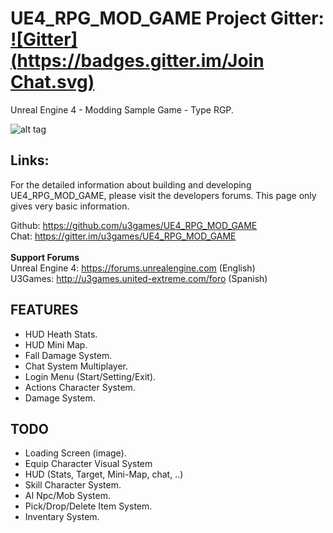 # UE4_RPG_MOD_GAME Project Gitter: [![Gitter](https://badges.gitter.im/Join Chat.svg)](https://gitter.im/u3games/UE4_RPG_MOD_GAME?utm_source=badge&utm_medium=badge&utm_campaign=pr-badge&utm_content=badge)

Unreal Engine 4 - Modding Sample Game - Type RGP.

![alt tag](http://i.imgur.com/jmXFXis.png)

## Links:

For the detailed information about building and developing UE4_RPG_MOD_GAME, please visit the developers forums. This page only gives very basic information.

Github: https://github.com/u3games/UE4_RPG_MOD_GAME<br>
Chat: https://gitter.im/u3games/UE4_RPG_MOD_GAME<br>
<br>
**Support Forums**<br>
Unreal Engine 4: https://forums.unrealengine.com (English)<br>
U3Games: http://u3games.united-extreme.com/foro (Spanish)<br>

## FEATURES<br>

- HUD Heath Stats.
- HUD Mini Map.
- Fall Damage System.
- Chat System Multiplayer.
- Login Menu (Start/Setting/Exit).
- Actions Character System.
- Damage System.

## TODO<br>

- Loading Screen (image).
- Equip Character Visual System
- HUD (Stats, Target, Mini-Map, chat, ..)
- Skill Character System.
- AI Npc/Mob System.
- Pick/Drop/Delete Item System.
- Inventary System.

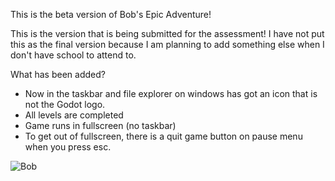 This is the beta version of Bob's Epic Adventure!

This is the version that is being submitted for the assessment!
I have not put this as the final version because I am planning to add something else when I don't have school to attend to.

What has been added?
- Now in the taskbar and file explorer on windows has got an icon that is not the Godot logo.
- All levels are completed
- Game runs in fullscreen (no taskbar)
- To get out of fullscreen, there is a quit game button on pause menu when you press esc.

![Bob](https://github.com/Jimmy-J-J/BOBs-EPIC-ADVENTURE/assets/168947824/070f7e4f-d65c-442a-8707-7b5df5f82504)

━━━━━━━━━━━━━━━━━━━━

- Exercise:
Give the number of lines in the records that contain the string "System", and write nothing besides that number.

- Written solution:
9